[Stored items]
=== Begin Enclosure ===

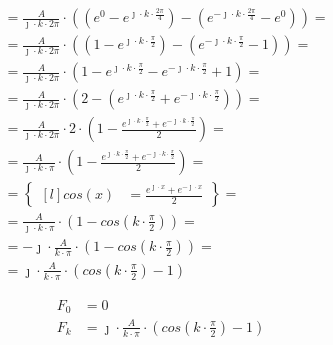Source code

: \begin{task}
\begin{align*}
&=\frac{A}{\jmath \cdot k \cdot 2\pi} \cdot \left(\left( e^{ 0 } - e^{ \jmath \cdot k \cdot \frac{2\pi}{4} } \right)
- \left( e^{ -\jmath \cdot k \cdot \frac{2\pi}{4} } - e^{ 0 }\right) \right)=\\
&=\frac{A}{\jmath \cdot k \cdot 2\pi} \cdot \left(\left( 1 - e^{ \jmath \cdot k \cdot \frac{\pi}{2} } \right)
- \left( e^{-\jmath \cdot k \cdot \frac{\pi}{2} } - 1\right) \right)=\\
&=\frac{A}{\jmath \cdot k \cdot 2\pi} \cdot \left(1 - e^{ \jmath \cdot k \cdot \frac{\pi}{2} } - e^{-\jmath \cdot k \cdot \frac{\pi}{2} } + 1 \right)=\\
&=\frac{A}{\jmath \cdot k \cdot 2\pi} \cdot \left(2 - \left(e^{ \jmath \cdot k \cdot \frac{\pi}{2} } + e^{-\jmath \cdot k \cdot \frac{\pi}{2} } \right) \right)=\\
&=\frac{A}{\jmath \cdot k \cdot 2\pi} \cdot 2 \cdot \left(1 - \frac{e^{ \jmath \cdot k \cdot \frac{\pi}{2} } + e^{-\jmath \cdot k \cdot \frac{\pi}{2} } }{2} \right)=\\
&=\frac{A}{\jmath \cdot k \cdot \pi} \cdot \left(1 - \frac{e^{ \jmath \cdot k \cdot \frac{\pi}{2} } + e^{-\jmath \cdot k \cdot \frac{\pi}{2} } }{2} \right)=\\
&=\begin{Bmatrix*}[l]
cos(x)&=\frac{e^{\jmath \cdot x}+e^{-\jmath \cdot x}}{2}
\end{Bmatrix*}=\\
&=\frac{A}{\jmath \cdot k \cdot \pi} \cdot \left(1 - cos\left( k \cdot \frac{\pi}{2} \right) \right)=\\
&=-\jmath \cdot \frac{A}{k \cdot \pi} \cdot \left(1 - cos\left( k \cdot \frac{\pi}{2} \right) \right)=\\
&=\jmath \cdot \frac{A}{k \cdot \pi} \cdot \left(cos\left( k \cdot \frac{\pi}{2} \right) - 1\right)
\end{align*}



\begin{equation}
\begin{aligned}
F_0&=0\\
F_k&=\jmath \cdot \frac{A}{k \cdot \pi} \cdot \left(cos\left( k \cdot \frac{\pi}{2} \right) - 1\right)\\
\end{aligned}
\end{equation}


\end{task}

=== End Enclosure ===

• Action item: Without the pictures, return the records above exactly as given.

• Your response:
Source code

: \begin{task}
\begin{align*}
&=\frac{A}{\jmath \cdot k \cdot 2\pi} \cdot \left(\left( e^{ 0 } - e^{ \jmath \cdot k \cdot \frac{2\pi}{4} } \right)
- \left( e^{ -\jmath \cdot k \cdot \frac{2\pi}{4} } - e^{ 0 }\right) \right)=\\
&=\frac{A}{\jmath \cdot k \cdot 2\pi} \cdot \left(\left( 1 - e^{ \jmath \cdot k \cdot \frac{\pi}{2} } \right)
- \left( e^{-\jmath \cdot k \cdot \frac{\pi}{2} } - 1\right) \right)=\\
&=\frac{A}{\jmath \cdot k \cdot 2\pi} \cdot \left(1 - e^{ \jmath \cdot k \cdot \frac{\pi}{2} } - e^{-\jmath \cdot k \cdot \frac{\pi}{2} } + 1 \right)=\\
&=\frac{A}{\jmath \cdot k \cdot 2\pi} \cdot \left(2 - \left(e^{ \jmath \cdot k \cdot \frac{\pi}{2} } + e^{-\jmath \cdot k \cdot \frac{\pi}{2} } \right) \right)=\\
&=\frac{A}{\jmath \cdot k \cdot 2\pi} \cdot 2 \cdot \left(1 - \frac{e^{ \jmath \cdot k \cdot \frac{\pi}{2} } + e^{-\jmath \cdot k \cdot \frac{\pi}{2} } }{2} \right)=\\
&=\frac{A}{\jmath \cdot k \cdot \pi} \cdot \left(1 - \frac{e^{ \jmath \cdot k \cdot \frac{\pi}{2} } + e^{-\jmath \cdot k \cdot \frac{\pi}{2} } }{2} \right)=\\
&=\begin{Bmatrix*}[l]
cos(x)&=\frac{e^{\jmath \cdot x}+e^{-\jmath \cdot x}}{2}
\end{Bmatrix*}=\\
&=\frac{A}{\jmath \cdot k \cdot \pi} \cdot \left(1 - cos\left( k \cdot \frac{\pi}{2} \right) \right)=\\
&=-\jmath \cdot \frac{A}{k \cdot \pi} \cdot \left(1 - cos\left( k \cdot \frac{\pi}{2} \right) \right)=\\
&=\jmath \cdot \frac{A}{k \cdot \pi} \cdot \left(cos\left( k \cdot \frac{\pi}{2} \right) - 1\right)
\end{align*}



\begin{equation}
\begin{aligned}
F_0&=0\\
F_k&=\jmath \cdot \frac{A}{k \cdot \pi} \cdot \left(cos\left( k \cdot \frac{\pi}{2} \right) - 1\right)\\
\end{aligned}
\end{equation}


\end{task}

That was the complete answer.